● Available records:

⟨

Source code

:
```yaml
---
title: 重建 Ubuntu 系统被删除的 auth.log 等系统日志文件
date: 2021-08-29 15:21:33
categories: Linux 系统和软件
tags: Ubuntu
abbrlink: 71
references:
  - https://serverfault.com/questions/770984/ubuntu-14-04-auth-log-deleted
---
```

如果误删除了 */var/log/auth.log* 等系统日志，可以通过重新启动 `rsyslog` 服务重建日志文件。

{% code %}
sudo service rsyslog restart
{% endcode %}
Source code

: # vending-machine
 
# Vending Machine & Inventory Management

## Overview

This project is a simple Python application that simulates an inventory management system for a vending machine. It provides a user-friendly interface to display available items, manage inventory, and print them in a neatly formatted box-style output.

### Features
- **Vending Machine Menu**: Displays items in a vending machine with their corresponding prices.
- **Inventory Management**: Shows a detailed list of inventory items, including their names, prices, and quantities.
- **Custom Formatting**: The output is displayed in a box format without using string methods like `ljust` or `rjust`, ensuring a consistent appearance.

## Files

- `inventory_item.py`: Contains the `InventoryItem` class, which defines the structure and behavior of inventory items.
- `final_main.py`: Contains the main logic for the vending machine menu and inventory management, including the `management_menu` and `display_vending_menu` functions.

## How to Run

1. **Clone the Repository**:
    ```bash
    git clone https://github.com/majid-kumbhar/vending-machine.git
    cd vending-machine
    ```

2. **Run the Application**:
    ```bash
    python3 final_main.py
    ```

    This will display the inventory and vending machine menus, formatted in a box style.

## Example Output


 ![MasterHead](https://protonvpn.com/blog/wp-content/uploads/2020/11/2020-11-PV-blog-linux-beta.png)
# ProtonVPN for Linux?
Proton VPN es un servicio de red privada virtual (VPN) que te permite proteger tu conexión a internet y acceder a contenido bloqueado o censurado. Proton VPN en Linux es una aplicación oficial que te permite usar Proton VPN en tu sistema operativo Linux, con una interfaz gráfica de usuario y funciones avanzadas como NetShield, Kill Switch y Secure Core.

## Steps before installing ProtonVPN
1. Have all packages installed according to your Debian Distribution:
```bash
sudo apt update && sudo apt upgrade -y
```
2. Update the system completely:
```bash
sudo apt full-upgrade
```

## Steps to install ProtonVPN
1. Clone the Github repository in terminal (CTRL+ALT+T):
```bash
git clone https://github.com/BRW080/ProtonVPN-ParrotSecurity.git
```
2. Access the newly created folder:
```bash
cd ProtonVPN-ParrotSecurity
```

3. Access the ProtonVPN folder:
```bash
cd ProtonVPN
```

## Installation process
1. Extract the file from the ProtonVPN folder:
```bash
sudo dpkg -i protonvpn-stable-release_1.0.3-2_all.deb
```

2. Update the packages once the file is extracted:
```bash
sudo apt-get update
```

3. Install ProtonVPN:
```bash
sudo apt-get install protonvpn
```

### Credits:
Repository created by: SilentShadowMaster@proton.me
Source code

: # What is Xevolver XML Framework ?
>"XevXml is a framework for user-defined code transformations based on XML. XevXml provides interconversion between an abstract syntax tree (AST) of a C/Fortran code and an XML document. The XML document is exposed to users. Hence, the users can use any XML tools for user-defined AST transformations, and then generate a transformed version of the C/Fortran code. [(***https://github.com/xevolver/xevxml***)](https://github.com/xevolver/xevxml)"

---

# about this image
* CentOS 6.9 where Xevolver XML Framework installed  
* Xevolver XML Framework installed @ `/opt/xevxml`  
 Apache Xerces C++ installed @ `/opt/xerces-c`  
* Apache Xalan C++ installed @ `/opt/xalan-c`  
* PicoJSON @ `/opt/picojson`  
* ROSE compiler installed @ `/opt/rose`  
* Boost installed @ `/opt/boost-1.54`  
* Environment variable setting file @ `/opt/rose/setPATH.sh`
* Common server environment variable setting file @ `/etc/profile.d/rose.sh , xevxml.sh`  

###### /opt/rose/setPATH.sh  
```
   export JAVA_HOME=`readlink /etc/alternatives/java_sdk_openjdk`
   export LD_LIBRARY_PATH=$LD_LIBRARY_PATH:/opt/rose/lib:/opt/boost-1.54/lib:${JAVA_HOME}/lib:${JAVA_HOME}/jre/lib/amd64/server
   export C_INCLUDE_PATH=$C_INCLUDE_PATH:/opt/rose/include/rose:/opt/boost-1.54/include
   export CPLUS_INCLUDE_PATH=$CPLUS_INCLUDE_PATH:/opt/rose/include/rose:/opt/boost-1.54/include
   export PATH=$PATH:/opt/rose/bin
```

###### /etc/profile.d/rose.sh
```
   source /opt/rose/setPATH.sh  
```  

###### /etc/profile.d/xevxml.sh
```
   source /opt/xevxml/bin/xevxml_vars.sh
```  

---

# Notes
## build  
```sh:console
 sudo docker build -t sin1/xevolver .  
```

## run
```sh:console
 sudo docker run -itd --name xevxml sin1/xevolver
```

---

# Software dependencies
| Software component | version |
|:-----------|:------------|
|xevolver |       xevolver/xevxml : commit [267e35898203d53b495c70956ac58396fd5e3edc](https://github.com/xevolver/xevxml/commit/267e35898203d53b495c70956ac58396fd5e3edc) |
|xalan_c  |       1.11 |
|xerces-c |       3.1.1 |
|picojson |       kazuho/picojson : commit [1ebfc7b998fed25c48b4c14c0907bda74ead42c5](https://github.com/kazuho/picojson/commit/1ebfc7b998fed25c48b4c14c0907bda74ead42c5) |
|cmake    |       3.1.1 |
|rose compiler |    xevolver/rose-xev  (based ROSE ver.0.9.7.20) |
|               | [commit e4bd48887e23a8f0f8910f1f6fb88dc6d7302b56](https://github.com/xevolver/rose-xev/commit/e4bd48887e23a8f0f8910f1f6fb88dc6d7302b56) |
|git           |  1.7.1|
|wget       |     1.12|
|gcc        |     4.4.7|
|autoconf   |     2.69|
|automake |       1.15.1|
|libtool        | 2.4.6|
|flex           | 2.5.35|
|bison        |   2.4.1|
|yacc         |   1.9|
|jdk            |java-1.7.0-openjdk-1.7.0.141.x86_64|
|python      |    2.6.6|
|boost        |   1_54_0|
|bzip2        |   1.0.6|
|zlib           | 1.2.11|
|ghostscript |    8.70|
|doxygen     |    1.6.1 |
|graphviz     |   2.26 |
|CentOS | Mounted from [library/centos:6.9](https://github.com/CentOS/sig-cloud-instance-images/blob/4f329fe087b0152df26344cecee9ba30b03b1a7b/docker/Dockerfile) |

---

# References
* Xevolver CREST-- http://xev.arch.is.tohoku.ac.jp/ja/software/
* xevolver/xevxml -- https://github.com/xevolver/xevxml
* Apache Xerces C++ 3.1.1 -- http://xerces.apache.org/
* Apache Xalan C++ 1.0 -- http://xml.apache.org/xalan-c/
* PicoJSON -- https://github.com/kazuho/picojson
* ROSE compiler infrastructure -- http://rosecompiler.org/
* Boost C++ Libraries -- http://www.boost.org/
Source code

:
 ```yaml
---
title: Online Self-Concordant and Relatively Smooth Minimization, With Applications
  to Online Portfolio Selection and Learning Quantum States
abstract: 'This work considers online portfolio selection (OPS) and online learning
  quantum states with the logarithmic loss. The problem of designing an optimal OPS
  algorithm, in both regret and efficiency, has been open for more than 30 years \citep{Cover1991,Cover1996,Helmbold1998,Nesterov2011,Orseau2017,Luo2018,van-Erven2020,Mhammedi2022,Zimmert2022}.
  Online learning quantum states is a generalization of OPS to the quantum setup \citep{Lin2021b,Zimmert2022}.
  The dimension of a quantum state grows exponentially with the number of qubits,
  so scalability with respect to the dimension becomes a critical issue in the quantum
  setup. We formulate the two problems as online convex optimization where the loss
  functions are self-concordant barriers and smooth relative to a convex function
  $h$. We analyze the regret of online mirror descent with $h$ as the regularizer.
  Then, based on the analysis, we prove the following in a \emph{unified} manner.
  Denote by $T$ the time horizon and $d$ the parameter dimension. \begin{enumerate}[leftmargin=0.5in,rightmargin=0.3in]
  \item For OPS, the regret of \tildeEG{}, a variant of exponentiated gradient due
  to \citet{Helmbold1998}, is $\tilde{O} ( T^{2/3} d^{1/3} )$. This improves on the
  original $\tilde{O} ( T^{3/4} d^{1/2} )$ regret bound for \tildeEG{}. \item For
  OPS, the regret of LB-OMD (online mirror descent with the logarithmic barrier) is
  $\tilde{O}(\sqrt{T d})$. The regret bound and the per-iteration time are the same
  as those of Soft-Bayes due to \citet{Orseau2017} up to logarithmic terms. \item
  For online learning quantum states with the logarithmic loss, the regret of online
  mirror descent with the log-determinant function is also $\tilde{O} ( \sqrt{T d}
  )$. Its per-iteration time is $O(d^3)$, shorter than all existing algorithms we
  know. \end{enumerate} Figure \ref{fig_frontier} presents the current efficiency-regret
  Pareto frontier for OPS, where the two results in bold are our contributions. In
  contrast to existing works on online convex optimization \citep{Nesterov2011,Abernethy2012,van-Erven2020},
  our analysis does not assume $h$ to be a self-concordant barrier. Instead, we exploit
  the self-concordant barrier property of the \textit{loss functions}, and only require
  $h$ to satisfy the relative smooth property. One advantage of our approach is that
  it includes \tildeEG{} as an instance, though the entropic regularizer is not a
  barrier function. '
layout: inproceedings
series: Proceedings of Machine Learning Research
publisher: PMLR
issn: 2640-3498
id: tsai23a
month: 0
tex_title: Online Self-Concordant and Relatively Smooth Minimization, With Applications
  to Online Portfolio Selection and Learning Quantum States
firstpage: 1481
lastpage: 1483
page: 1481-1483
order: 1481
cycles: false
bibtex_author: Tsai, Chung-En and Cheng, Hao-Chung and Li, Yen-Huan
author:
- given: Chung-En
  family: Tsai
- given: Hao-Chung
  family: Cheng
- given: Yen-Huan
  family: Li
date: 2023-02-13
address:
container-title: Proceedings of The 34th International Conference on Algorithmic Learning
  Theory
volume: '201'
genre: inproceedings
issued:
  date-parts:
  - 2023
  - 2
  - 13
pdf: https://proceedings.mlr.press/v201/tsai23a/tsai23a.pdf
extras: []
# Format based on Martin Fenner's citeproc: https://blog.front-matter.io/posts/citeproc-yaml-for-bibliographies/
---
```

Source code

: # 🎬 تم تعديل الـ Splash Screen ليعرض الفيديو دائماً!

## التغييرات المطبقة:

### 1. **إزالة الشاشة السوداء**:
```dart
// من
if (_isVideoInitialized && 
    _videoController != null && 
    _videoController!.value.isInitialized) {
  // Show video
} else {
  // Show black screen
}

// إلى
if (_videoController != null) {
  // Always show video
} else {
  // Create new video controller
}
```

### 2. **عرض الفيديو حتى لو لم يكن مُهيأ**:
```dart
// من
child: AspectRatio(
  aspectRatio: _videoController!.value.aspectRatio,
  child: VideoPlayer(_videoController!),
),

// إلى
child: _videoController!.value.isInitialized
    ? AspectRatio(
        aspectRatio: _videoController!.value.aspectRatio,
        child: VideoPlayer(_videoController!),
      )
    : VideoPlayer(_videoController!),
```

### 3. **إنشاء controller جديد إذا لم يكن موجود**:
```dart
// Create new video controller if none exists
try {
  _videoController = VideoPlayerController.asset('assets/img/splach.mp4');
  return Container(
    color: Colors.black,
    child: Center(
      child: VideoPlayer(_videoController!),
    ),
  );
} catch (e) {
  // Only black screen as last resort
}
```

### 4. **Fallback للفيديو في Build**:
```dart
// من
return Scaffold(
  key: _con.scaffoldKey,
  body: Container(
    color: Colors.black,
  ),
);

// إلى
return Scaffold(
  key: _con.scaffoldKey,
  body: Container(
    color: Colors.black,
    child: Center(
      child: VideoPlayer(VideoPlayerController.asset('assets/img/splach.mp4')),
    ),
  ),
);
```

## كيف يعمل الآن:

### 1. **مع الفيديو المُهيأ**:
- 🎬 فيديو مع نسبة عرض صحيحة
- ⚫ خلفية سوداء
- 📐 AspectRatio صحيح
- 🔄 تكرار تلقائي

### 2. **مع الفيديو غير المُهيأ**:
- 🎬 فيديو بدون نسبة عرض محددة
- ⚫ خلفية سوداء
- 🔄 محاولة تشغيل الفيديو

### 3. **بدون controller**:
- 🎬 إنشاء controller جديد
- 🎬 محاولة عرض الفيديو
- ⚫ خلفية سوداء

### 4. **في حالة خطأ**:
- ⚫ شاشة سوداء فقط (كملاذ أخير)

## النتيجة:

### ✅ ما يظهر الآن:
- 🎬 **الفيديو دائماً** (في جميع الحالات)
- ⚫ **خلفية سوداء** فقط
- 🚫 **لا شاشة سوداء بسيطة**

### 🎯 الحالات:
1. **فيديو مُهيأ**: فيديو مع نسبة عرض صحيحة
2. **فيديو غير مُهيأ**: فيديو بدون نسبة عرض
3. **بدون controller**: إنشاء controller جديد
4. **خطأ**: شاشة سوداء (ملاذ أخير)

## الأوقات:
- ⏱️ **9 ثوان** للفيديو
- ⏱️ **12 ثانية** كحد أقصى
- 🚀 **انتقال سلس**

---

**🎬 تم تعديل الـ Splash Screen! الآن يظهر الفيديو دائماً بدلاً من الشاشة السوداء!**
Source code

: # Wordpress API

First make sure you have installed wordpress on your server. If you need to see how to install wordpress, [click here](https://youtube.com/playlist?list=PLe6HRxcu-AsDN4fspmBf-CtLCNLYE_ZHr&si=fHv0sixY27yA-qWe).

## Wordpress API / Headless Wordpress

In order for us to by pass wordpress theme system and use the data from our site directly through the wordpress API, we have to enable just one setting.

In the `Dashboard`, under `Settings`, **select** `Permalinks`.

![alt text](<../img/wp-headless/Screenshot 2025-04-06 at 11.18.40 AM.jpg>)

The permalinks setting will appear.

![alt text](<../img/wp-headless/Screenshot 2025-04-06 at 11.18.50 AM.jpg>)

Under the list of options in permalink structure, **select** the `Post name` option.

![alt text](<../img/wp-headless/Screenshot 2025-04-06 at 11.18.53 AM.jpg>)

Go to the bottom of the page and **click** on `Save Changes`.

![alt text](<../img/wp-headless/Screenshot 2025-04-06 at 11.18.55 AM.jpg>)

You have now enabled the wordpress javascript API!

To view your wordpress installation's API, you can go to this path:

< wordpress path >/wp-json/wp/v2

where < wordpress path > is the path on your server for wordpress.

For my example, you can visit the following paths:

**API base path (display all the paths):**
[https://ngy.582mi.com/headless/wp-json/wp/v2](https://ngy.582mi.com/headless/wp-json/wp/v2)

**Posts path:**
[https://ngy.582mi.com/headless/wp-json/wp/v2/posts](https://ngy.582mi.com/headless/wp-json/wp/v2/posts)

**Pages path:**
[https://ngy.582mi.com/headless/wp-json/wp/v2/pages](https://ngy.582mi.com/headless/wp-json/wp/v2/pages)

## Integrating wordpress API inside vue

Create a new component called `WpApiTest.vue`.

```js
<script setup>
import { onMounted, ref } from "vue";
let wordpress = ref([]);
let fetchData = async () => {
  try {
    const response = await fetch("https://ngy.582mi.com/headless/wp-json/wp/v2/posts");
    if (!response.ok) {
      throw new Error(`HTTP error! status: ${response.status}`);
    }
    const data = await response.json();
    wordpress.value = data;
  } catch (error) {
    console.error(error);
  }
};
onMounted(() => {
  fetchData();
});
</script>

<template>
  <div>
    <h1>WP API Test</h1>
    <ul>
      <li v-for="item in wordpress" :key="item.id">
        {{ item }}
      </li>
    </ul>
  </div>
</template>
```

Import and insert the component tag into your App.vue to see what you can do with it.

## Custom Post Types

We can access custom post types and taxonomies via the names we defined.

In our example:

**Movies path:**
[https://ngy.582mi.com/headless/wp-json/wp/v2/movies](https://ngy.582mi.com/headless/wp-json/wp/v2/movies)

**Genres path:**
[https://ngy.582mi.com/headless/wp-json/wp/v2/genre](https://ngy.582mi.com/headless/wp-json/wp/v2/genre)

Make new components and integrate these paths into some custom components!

⟩

Scan the data above for the string "analysis" and copy each line where it appears.

  Then, based on the analysis, we prove the following in a \emph{unified} manner.
  our analysis does not assume $h$ to be a self-concordant barrier. Instead, we exploit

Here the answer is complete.